Institutional investors surge back into risky assets, State Street Markets reveals
In a striking turnaround, institutional investors have demonstrated a renewed appetite for risk, according to the latest data from State Street Markets. The firm's Institutional Investor Indicators report, released on May 8, 2026, highlights a significant shift in investment behaviour, with demand for risky assets soaring across all classes in April. This resurgence follows a brief sell-off in March, attributed to geopolitical tensions.
The State Street Risk Appetite Index, a barometer for gauging investors' willingness to embrace risk, surged in April. This shift in sentiment has led to institutional investors amassing an unusually large balance of extreme positions in risky assets. The most pronounced impact of this risk appetite is evident in the increased allocation to equities, primarily funded by a reduction in cash holdings, traditionally considered the safest asset class.
Allocations to stocks rose by 2.1 percentage points, more than offsetting the previous month's decline. This substantial monthly increase is a rare occurrence, having been seen only a few times since the index's inception in 1998. Marija Veitmane, Head of Equity Research at State Street Markets, provided insights into this trend, noting the resilience of economic and earnings expectations despite ongoing geopolitical tensions. "The initial de-risking by institutional investors at the onset of the Iran war has proven short-lived. Despite ongoing hostilities and still-elevated oil prices, markets are pricing a limited duration, with volatility already back to pre-war levels," Veitmane explained.
The strong earnings backdrop within the equities sector has been a key driver of this risk-taking behaviour. Veitmane highlighted, "Somewhat counterintuitively, 2026 earnings expectations have risen since the war began, driven by upgrades in Energy (higher oil prices) and IT (persistent AI demand)." Investors have been quick to capitalise on these trends, increasing their allocations to the IT sector, where earnings are both robust and visible.
Regionally, this shift has resulted in significant flows into US equities, funded by a broad-based reduction in positions elsewhere. European stocks have faced the heaviest selling pressure as investors question the resilience of profits in a higher oil price environment. However, Asian tech-rich indices, such as those in Korea and Taiwan, continue to attract strong demand, reflecting confidence in their growth potential.

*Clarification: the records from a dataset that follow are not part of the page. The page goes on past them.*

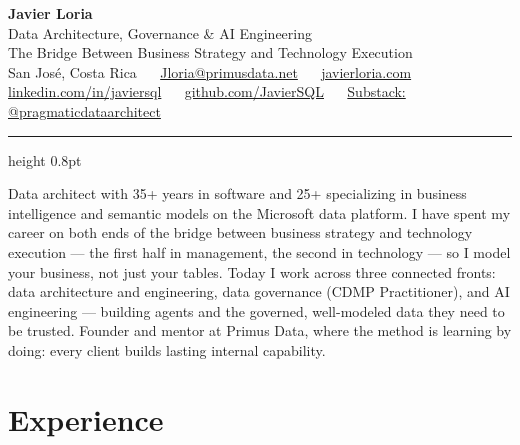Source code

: \documentclass[10.5pt]{article}
\newcommand{\hsep}{\ \raisebox{0.5pt}{\scriptsize\textbullet}\ }
\begin{document}
\begingroup
\centering
{\headingfont\Huge\bfseries Javier Loria}\\[3pt]
{\large\color{accent} Data Architecture, Governance \& AI Engineering}\\[1pt]
{\normalsize\color{accent} The Bridge Between Business Strategy and Technology Execution}\\[6pt]
{\small
San Jos\'e, Costa Rica \hsep
\href{mailto:Jloria@primusdata.net}{Jloria@primusdata.net} \hsep
\href{https://javierloria.com}{javierloria.com}\\[2pt]
\href{https://www.linkedin.com/in/javiersql/}{linkedin.com/in/javiersql} \hsep
\href{https://github.com/JavierSQL}{github.com/JavierSQL} \hsep
\href{https://substack.com/@pragmaticdataarchitect}{Substack: @pragmaticdataarchitect}
}\\[2pt]
\par
\endgroup

\vspace{4pt}
{\color{rule}\hrule height 0.8pt}
\vspace{6pt}

\noindent
Data architect with 35+ years in software and 25+ specializing in business intelligence and semantic models on the Microsoft data platform. I have spent my career on both ends of the bridge between business strategy and technology execution --- the first half in management, the second in technology --- so I model your business, not just your tables. Today I work across three connected fronts: data architecture and engineering, data governance (CDMP Practitioner), and AI engineering --- building agents and the governed, well-modeled data they need to be trusted. Founder and mentor at Primus Data, where the method is learning by doing: every client builds lasting internal capability.

\section*{}
\section{Experience}
\end{document}
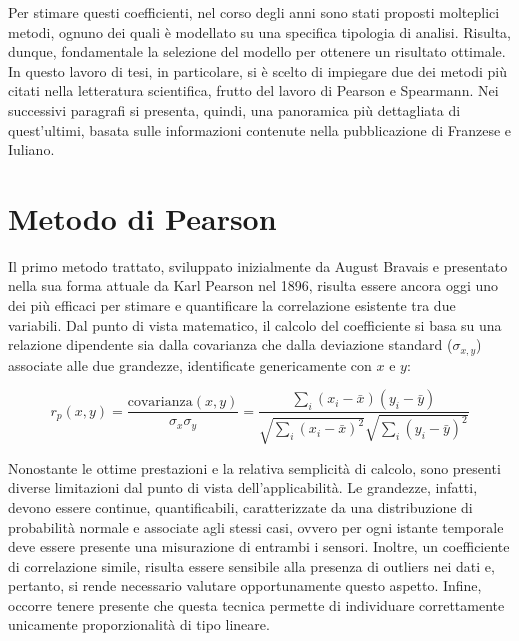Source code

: Per stimare questi coefficienti, nel corso degli anni sono stati proposti molteplici metodi, ognuno dei quali è modellato su una specifica tipologia di analisi. Risulta, dunque, fondamentale la selezione del modello per ottenere un risultato ottimale. In questo lavoro di tesi, in particolare, si è scelto di impiegare due dei metodi più citati nella letteratura scientifica, frutto del lavoro di Pearson e Spearmann. Nei successivi paragrafi si presenta, quindi, una panoramica più dettagliata di quest'ultimi, basata sulle informazioni contenute nella pubblicazione di Franzese e Iuliano\cite{Statistical_Analysis}.

\section{Metodo di Pearson}

Il primo metodo trattato, sviluppato inizialmente da August Bravais e presentato nella sua forma attuale da Karl Pearson nel 1896, risulta essere ancora oggi uno dei più efficaci per stimare e quantificare la correlazione esistente tra due variabili. Dal punto di vista matematico, il calcolo del coefficiente si basa su una relazione dipendente sia dalla covarianza che dalla deviazione standard ($\sigma_{x,y}$) associate alle due grandezze, identificate genericamente con $x$ e $y$:

    \begin{equation}
        \displaystyle r_{p} (x, y) = \frac{\text{covarianza}(x, y)}{\sigma_{x} \sigma_{y}} = \frac{\sum_{i} (x_{i} - \bar{x})(y_{i} - \bar{y})}{\sqrt{\sum_{i}(x_{i} - \bar{x})^{2}} \sqrt{\sum_{i}(y_{i} - \bar{y})^{2}}}
        \label{eq:pearson}
    \end{equation}

Nonostante le ottime prestazioni e la relativa semplicità di calcolo, sono presenti diverse limitazioni dal punto di vista dell'applicabilità. Le grandezze, infatti, devono essere continue, quantificabili, caratterizzate da una distribuzione di probabilità normale e associate agli stessi casi, ovvero per ogni istante temporale deve essere presente una misurazione di entrambi i sensori. Inoltre, un coefficiente di correlazione simile, risulta essere sensibile alla presenza di outliers nei dati e, pertanto, si rende necessario valutare opportunamente questo aspetto. Infine, occorre tenere presente che questa tecnica permette di individuare correttamente unicamente proporzionalità di tipo lineare.


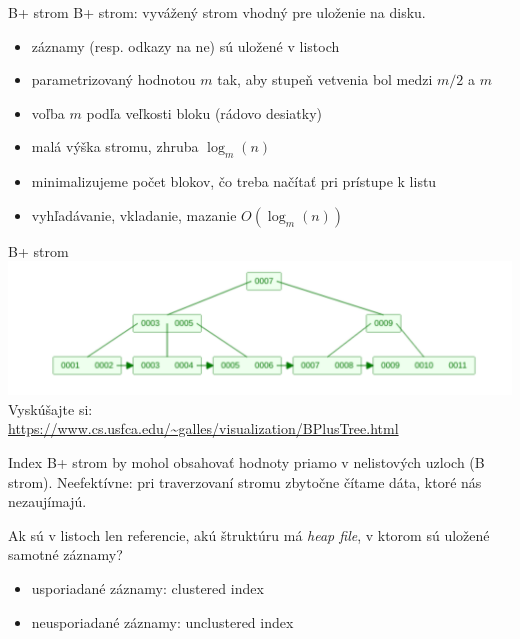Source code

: \documentclass[12pt]{beamer}
\begin{document}
\begin{frame}[fragile]{B+ strom}
B+ strom: vyvážený strom vhodný pre uloženie na disku.
\begin{itemize}
\item záznamy (resp. odkazy na ne) sú uložené v listoch
\item parametrizovaný hodnotou $m$ tak, aby stupeň vetvenia bol medzi $m/2$ a $m$
\item voľba $m$ podľa veľkosti bloku (rádovo desiatky)
\item malá výška stromu, zhruba $\log_m (n)$
\item minimalizujeme počet blokov, čo treba načítať pri prístupe k listu
\item vyhľadávanie, vkladanie, mazanie $O(\log_m (n))$
\end{itemize}
\end{frame}

\begin{frame}[fragile]{B+ strom}
\includegraphics[scale=.25]{btree.png}\\
Vyskúšajte si:\\ {\scriptsize\url{https://www.cs.usfca.edu/~galles/visualization/BPlusTree.html}}
\end{frame}

\begin{frame}[fragile]{Index}
B+ strom by mohol obsahovať hodnoty priamo v nelistových uzloch (B strom).
Neefektívne: pri traverzovaní stromu zbytočne čítame dáta, ktoré nás nezaujímajú.
\bigskip

Ak sú v listoch len referencie, akú štruktúru má \emph{heap file}, v ktorom sú uložené samotné záznamy?
\begin{itemize}
\item usporiadané záznamy: \alert{clustered} index
\item neusporiadané záznamy: \alert{unclustered} index
\end{itemize}
\end{frame}
\end{document}
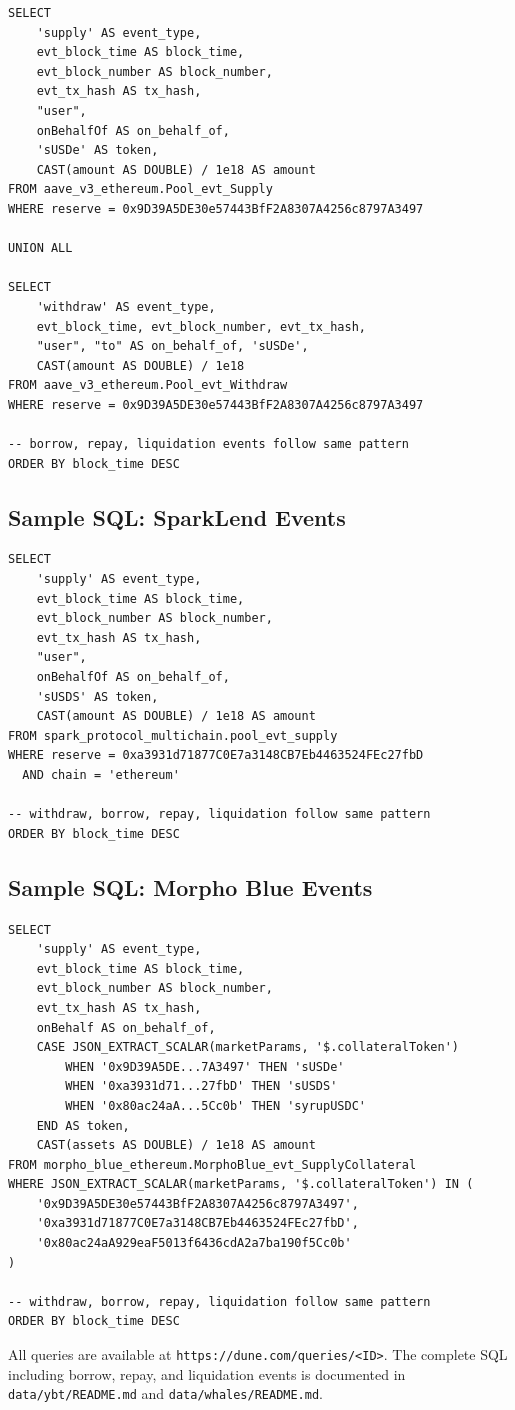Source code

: \begin{verbatim}
SELECT 
    'supply' AS event_type,
    evt_block_time AS block_time,
    evt_block_number AS block_number,
    evt_tx_hash AS tx_hash,
    "user",
    onBehalfOf AS on_behalf_of,
    'sUSDe' AS token,
    CAST(amount AS DOUBLE) / 1e18 AS amount
FROM aave_v3_ethereum.Pool_evt_Supply
WHERE reserve = 0x9D39A5DE30e57443BfF2A8307A4256c8797A3497

UNION ALL

SELECT 
    'withdraw' AS event_type,
    evt_block_time, evt_block_number, evt_tx_hash,
    "user", "to" AS on_behalf_of, 'sUSDe',
    CAST(amount AS DOUBLE) / 1e18
FROM aave_v3_ethereum.Pool_evt_Withdraw
WHERE reserve = 0x9D39A5DE30e57443BfF2A8307A4256c8797A3497

-- borrow, repay, liquidation events follow same pattern
ORDER BY block_time DESC
\end{verbatim}

\subsection*{Sample SQL: SparkLend Events}

\begin{verbatim}
SELECT 
    'supply' AS event_type,
    evt_block_time AS block_time,
    evt_block_number AS block_number,
    evt_tx_hash AS tx_hash,
    "user",
    onBehalfOf AS on_behalf_of,
    'sUSDS' AS token,
    CAST(amount AS DOUBLE) / 1e18 AS amount
FROM spark_protocol_multichain.pool_evt_supply
WHERE reserve = 0xa3931d71877C0E7a3148CB7Eb4463524FEc27fbD
  AND chain = 'ethereum'

-- withdraw, borrow, repay, liquidation follow same pattern
ORDER BY block_time DESC
\end{verbatim}

\subsection*{Sample SQL: Morpho Blue Events}

\begin{verbatim}
SELECT 
    'supply' AS event_type,
    evt_block_time AS block_time,
    evt_block_number AS block_number,
    evt_tx_hash AS tx_hash,
    onBehalf AS on_behalf_of,
    CASE JSON_EXTRACT_SCALAR(marketParams, '$.collateralToken')
        WHEN '0x9D39A5DE...7A3497' THEN 'sUSDe'
        WHEN '0xa3931d71...27fbD' THEN 'sUSDS'
        WHEN '0x80ac24aA...5Cc0b' THEN 'syrupUSDC'
    END AS token,
    CAST(assets AS DOUBLE) / 1e18 AS amount
FROM morpho_blue_ethereum.MorphoBlue_evt_SupplyCollateral
WHERE JSON_EXTRACT_SCALAR(marketParams, '$.collateralToken') IN (
    '0x9D39A5DE30e57443BfF2A8307A4256c8797A3497',
    '0xa3931d71877C0E7a3148CB7Eb4463524FEc27fbD',
    '0x80ac24aA929eaF5013f6436cdA2a7ba190f5Cc0b'
)

-- withdraw, borrow, repay, liquidation follow same pattern
ORDER BY block_time DESC
\end{verbatim}

All queries are available at \texttt{https://dune.com/queries/<ID>}. The complete SQL including borrow, repay, and liquidation events is documented in \texttt{data/ybt/README.md} and \texttt{data/whales/README.md}.
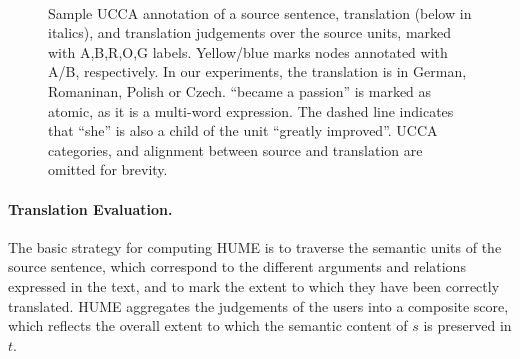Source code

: \documentclass[11pt]{article}
\newcommand{\com}[1]{}
\begin{document}
\begin{figure}
\begin{adjustbox}{trim=2.3cm 0 0 0}
  \\
  \end{adjustbox}

  \caption{\label{fig:hume_tree}
    Sample UCCA annotation of a source sentence, translation (below in italics), 
    and translation judgements over the source units, marked with A,B,R,O,G labels. Yellow/blue marks
    nodes annotated with A/B, respectively.
    In our experiments, the translation is in German, Romaninan, Polish or Czech.
    ``became a passion'' is marked as atomic, as it is a multi-word expression.
    The dashed line indicates that ``she'' is also a child of the unit ``greatly improved''.
    UCCA categories, and alignment between source and translation are omitted for brevity.}
  
\end{figure}


\paragraph{Translation Evaluation.}
The basic strategy for computing HUME is to traverse the semantic units
of the source sentence, which correspond to the different arguments and relations expressed
in the text, and to mark the extent to which they have been correctly translated.
HUME aggregates the judgements of the users into a composite score, 
which reflects the overall extent to which the semantic content of $s$ is preserved in $t$.
\end{document}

In the foreign exchange market, the US dollar, which served as a safe haven in March, has seen its appeal wane in April. "In the FX market, the USD was the preferred safe haven choice in March. However, dollar buying has reversed in April with positioning quickly reaching bottom quartile," Veitmane noted. Investors have instead rotated into higher-beta emerging market and commodity currencies, while also rebuilding positions in carry trades.
This shift in sentiment extends to fixed-income markets, where there is improving demand for emerging market bonds and high yield credit. This move underscores investors' willingness to seek higher returns in riskier assets, driven by favourable economic and earnings expectations.
The report from State Street Markets comes at a time when global markets are navigating a complex landscape of geopolitical tensions, fluctuating oil prices, and evolving economic conditions. The renewed appetite for risk among institutional investors highlights their confidence in the resilience of the global economy and their ability to adapt to changing market dynamics.
As the investment landscape continues to evolve, market participants will be closely monitoring these trends and adjusting their strategies accordingly. The insights provided by State Street Markets offer valuable guidance for investors seeking to navigate the complexities of today's financial markets, emphasising the importance of staying informed and agile in the face of uncertainty.